Awaiting state, federal moves on WI water, land issues

Just a reminder that Scott Walker's intentionally degraded and special-interest managed 'chamber of commerce mentality' Department of Natural Resources is still reviewing several environmentally-sensitive and politically-influenced high-profile proposals.

Now that the election is over, and DNR Secretary Cathy Stepp is off the Trump speaking circuit and can devote full-time to her day job and clean up missed deadlines and other reporting issues, I'd expect some movement on these controversial plans, though potential litigation as well as input from local officials, the US Army Corps of Engineers and the US Environmental Protection Agency could mean that DNR actions and decisions can't be considered final.

*  An upscale, privately-owned eighteen hole golf course proposed by the Kohler Co. on a 247-acre water, dune and Native American artifact-rich wooded nature preserve adjoining Kohler Andrae State Park south of Sheboygan. The plan includes some intrusion into the park, and is further complicated by the company's refusal to submit a formal proposal which the DNR, other agencies and the public could then focus on with precision.

*  A 26,000-hog feeding and manure producing operation within smelling distance of Lake Superior in NW Wisconsin proposed by a major Iowa pork provider.
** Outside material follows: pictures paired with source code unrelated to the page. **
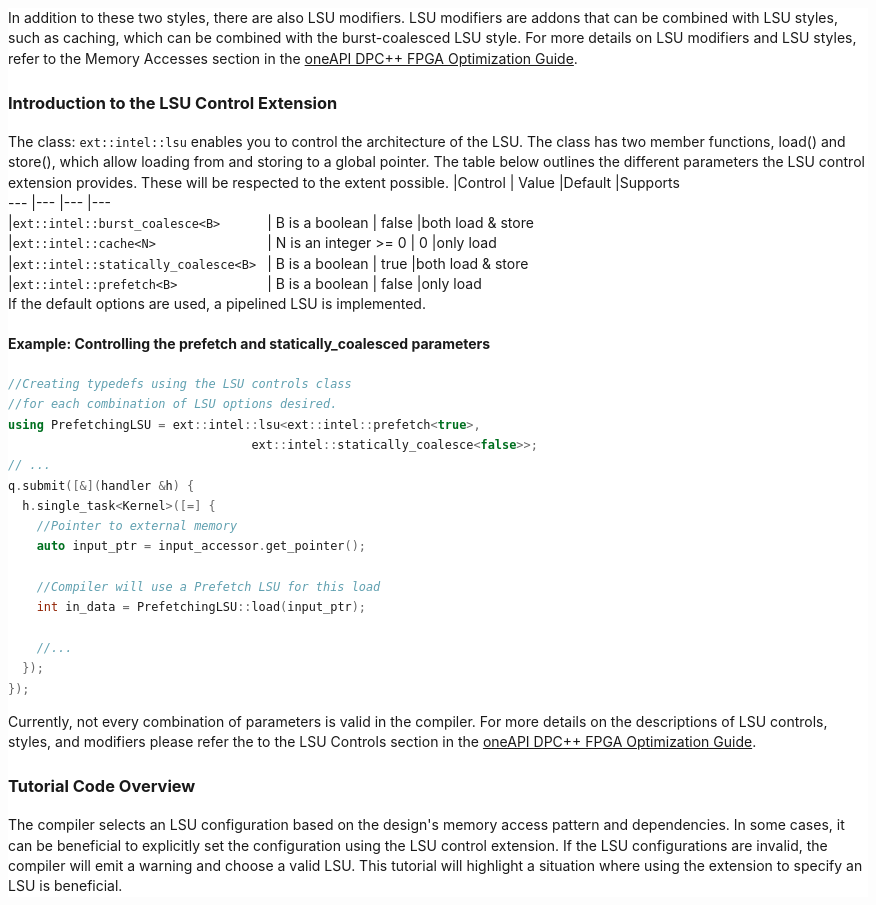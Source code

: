 In addition to these two styles, there are also LSU modifiers. LSU modifiers are addons that can be combined with LSU styles, such as caching, which can be combined with the burst-coalesced LSU style.
For more details on LSU modifiers and LSU styles, refer to the Memory Accesses section in the [oneAPI DPC++ FPGA Optimization Guide](https://software.intel.com/content/www/us/en/develop/documentation/oneapi-fpga-optimization-guide). 

### Introduction to the LSU Control Extension

The class: ```ext::intel::lsu``` enables you to control the architecture of the LSU. The class has two member functions, load() and store(), which allow loading from and storing to a global pointer.
The table below outlines the different parameters the LSU control extension provides. These will be respected to the extent possible.
|Control                              | Value                  |Default   |Supports            
---                                   |---                     |---       |---                 
|```ext::intel::burst_coalesce<B>      ``` | B is a boolean         | false    |both load & store   
|```ext::intel::cache<N>               ``` | N is an integer >=  0  | 0        |only load           
|```ext::intel::statically_coalesce<B> ``` | B is a boolean         | true     |both load & store   
|```ext::intel::prefetch<B>            ``` | B is a boolean         | false    |only load           
If the default options are used, a pipelined LSU is implemented. 

#### Example: Controlling the prefetch and statically_coalesced parameters

```c++
//Creating typedefs using the LSU controls class 
//for each combination of LSU options desired. 
using PrefetchingLSU = ext::intel::lsu<ext::intel::prefetch<true>,
                                  ext::intel::statically_coalesce<false>>;
// ...
q.submit([&](handler &h) {
  h.single_task<Kernel>([=] {
    //Pointer to external memory 
    auto input_ptr = input_accessor.get_pointer();
	
    //Compiler will use a Prefetch LSU for this load
    int in_data = PrefetchingLSU::load(input_ptr);

    //...
  });
});
```

Currently, not every combination of parameters is valid in the compiler. 
For more details on the descriptions of LSU controls, styles, and modifiers please refer the to the LSU Controls section in the [oneAPI DPC++ FPGA Optimization Guide](https://software.intel.com/content/www/us/en/develop/documentation/oneapi-fpga-optimization-guide). 

### Tutorial Code Overview
The compiler selects an LSU configuration based on the design's memory access pattern and dependencies. In some cases, it can be beneficial to explicitly set the configuration using the LSU control extension. If the LSU configurations are invalid, the compiler will emit a warning and choose a valid LSU. This tutorial will highlight a situation where using the extension to specify an LSU is beneficial.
It would be the largest hog operation in Wisconsin and there is organizing against it in the same areas where opponents helped kill a proposed 22-mile long, half-a-mile-wide open-pit iron ore mine.

*  An expansion of the Golden Sands Dairy cattle feeding and manure producing operation in Juneau and Wood Counties. Again, opponents have been raising crucial land, air and water pollution concerns.

All of these proposals will have impacts on ground and surface water quality and supply levels - - statewide health and equity matters so significant that the US Environmental Protection Agency just paid a record-checking visit to the DNR after citizen and organizations' complaints catalogued the Walker administration's studious dismissal of state water obligations under federal clean water law.

A public session this week in Eau Claire on the state's water law enforcement record  may lead to either remedial federal-mandated actions or state promises to do a better job - - and it is not clear how such outcomes could affect the big projects under DNR review.